▶ _ACTIVITY_:
In the records below, find the line with "### Other Implementations" and the line with "[ESPHome Custom Sensors". Print both exactly, along with every line between them, and no other line.

━━━ PROVIDED RECORDS ━━━

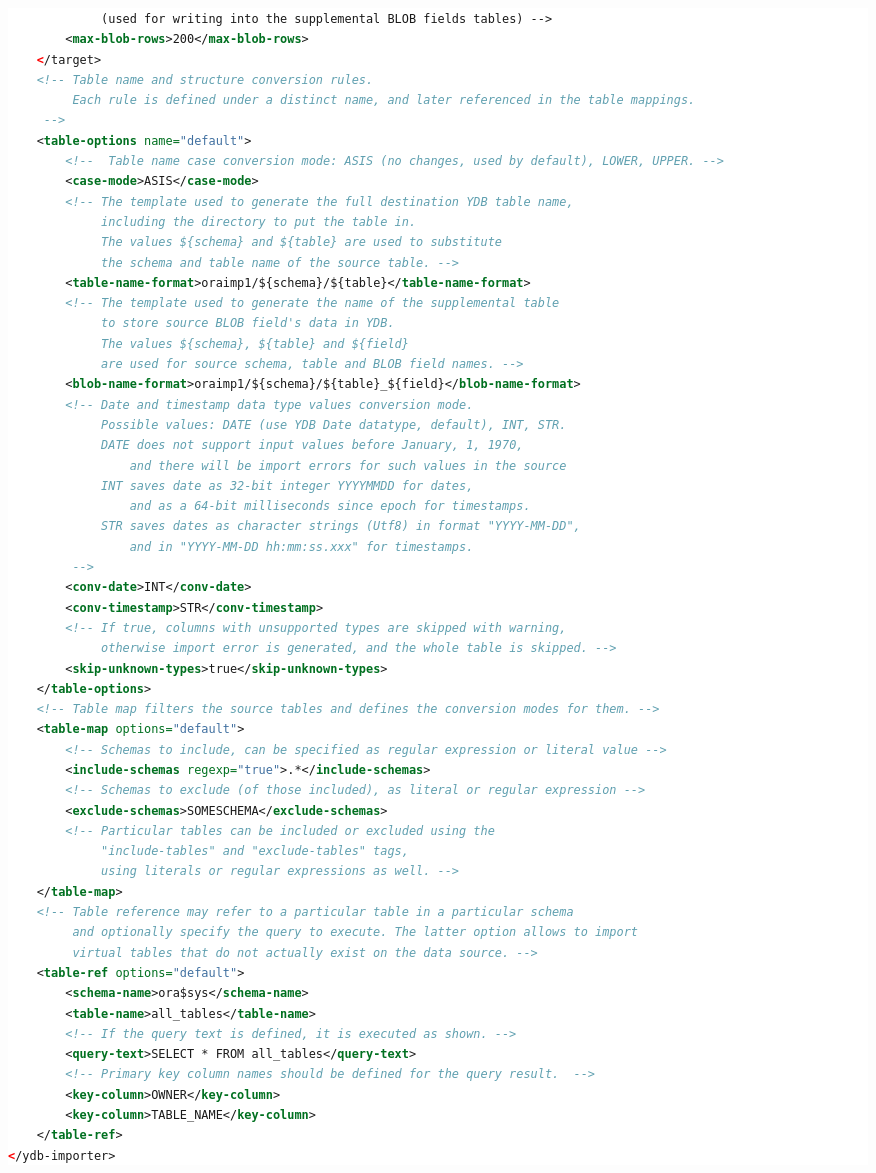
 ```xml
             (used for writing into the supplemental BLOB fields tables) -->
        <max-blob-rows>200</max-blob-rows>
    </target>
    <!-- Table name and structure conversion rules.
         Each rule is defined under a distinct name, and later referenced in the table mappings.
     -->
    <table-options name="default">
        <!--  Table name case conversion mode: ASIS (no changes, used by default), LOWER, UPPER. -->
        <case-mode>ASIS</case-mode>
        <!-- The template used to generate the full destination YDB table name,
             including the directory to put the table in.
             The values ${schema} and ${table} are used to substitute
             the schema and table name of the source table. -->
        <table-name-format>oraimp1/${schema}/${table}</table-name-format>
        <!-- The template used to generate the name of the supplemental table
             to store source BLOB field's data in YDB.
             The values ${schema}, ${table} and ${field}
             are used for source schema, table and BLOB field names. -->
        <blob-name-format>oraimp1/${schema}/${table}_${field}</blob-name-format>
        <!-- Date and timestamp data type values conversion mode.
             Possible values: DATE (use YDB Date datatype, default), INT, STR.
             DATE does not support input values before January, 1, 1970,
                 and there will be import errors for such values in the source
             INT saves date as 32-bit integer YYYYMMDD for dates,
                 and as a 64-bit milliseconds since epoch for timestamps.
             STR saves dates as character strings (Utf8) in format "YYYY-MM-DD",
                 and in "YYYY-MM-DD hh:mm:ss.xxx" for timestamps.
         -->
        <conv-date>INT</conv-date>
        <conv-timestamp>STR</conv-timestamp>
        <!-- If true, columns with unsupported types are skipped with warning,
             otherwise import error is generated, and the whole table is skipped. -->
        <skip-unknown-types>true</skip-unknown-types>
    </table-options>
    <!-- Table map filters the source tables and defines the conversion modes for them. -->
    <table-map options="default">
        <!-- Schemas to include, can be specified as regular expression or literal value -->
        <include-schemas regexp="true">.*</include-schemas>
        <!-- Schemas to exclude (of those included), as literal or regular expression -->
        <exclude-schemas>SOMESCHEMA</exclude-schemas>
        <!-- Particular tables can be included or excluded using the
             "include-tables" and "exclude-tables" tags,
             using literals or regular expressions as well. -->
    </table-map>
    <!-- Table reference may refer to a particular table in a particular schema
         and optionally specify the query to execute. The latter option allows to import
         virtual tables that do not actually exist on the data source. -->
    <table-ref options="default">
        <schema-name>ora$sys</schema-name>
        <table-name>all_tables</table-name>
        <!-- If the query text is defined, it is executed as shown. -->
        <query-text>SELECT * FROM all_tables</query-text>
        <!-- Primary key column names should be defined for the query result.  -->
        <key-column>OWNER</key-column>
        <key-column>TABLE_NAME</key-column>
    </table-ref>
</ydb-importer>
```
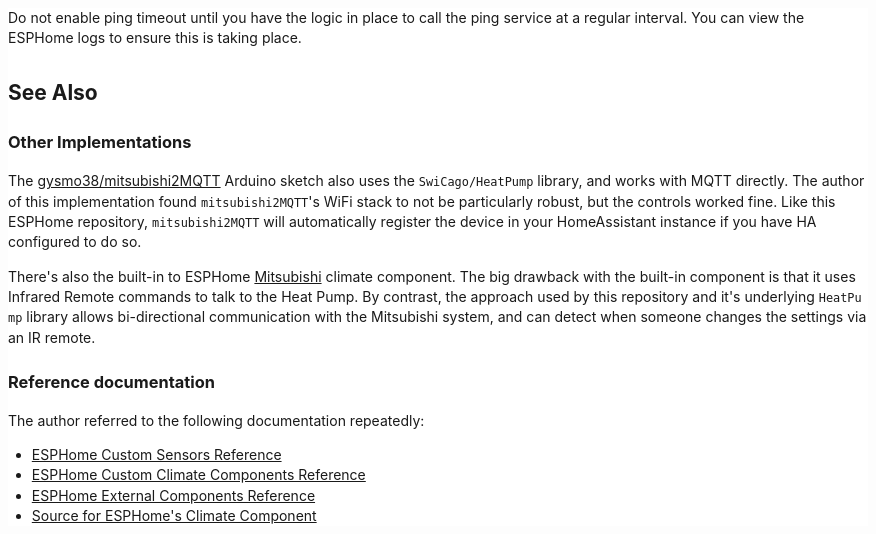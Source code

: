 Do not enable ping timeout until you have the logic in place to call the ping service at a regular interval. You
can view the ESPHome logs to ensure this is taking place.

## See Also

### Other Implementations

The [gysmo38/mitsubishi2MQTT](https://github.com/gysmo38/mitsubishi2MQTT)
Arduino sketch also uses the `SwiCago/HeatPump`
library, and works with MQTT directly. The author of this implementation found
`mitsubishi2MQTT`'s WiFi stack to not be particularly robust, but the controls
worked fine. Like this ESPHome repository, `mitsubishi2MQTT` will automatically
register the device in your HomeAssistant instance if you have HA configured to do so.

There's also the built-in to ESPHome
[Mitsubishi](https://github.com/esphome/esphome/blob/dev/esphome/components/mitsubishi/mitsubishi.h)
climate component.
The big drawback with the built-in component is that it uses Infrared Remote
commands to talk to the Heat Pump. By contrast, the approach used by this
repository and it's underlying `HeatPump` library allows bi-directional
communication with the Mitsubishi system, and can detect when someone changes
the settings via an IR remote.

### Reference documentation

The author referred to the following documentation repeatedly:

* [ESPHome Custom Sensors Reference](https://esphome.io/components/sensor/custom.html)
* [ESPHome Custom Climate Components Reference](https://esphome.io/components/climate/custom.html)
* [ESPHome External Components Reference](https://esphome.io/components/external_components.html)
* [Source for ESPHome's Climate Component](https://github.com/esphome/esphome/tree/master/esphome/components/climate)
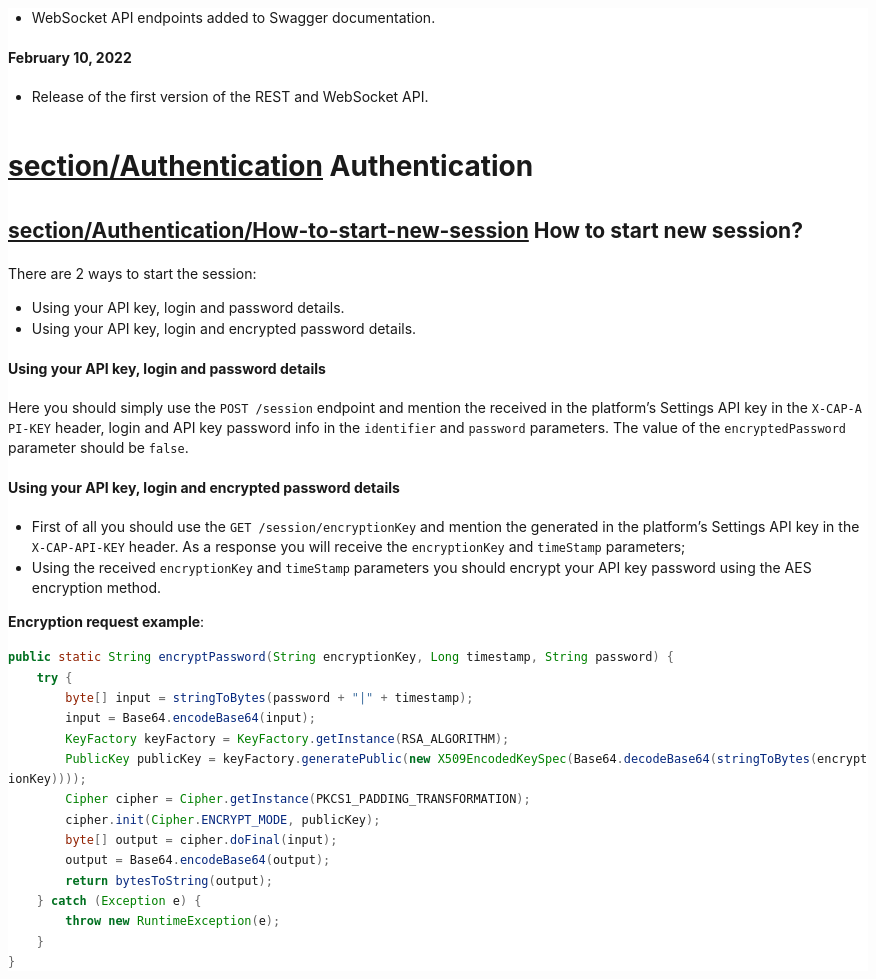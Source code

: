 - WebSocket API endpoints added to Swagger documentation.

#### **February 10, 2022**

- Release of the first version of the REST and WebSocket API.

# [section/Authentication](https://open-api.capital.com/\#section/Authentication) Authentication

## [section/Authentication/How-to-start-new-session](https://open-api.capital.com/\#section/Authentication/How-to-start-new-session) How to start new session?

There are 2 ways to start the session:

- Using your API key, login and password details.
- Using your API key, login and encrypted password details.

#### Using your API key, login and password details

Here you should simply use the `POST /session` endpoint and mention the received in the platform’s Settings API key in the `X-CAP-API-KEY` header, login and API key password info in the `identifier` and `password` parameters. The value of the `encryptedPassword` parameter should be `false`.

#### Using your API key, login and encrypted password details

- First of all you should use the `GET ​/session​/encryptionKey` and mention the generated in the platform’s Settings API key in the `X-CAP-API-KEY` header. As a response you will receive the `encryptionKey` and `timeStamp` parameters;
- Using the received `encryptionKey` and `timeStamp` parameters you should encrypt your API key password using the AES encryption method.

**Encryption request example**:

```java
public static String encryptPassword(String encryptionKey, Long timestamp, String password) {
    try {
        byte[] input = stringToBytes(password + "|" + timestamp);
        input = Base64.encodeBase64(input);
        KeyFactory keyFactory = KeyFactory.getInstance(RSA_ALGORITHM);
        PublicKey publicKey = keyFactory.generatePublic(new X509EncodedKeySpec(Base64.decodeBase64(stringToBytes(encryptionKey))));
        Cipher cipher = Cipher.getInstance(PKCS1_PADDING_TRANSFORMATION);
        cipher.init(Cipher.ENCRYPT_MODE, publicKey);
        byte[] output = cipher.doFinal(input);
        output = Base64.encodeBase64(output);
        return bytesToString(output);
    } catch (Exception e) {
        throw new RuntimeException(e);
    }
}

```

━━━

▶ _ANSWER SECTION_:
### Other Implementations

The [gysmo38/mitsubishi2MQTT](https://github.com/gysmo38/mitsubishi2MQTT)
Arduino sketch also uses the `SwiCago/HeatPump`
library, and works with MQTT directly. The author of this implementation found
`mitsubishi2MQTT`'s WiFi stack to not be particularly robust, but the controls
worked fine. Like this ESPHome repository, `mitsubishi2MQTT` will automatically
register the device in your HomeAssistant instance if you have HA configured to do so.

There's also the built-in to ESPHome
[Mitsubishi](https://github.com/esphome/esphome/blob/dev/esphome/components/mitsubishi/mitsubishi.h)
climate component.
The big drawback with the built-in component is that it uses Infrared Remote
commands to talk to the Heat Pump. By contrast, the approach used by this
repository and it's underlying `HeatPump` library allows bi-directional
communication with the Mitsubishi system, and can detect when someone changes
the settings via an IR remote.

### Reference documentation

The author referred to the following documentation repeatedly:

* [ESPHome Custom Sensors Reference](https://esphome.io/components/sensor/custom.html)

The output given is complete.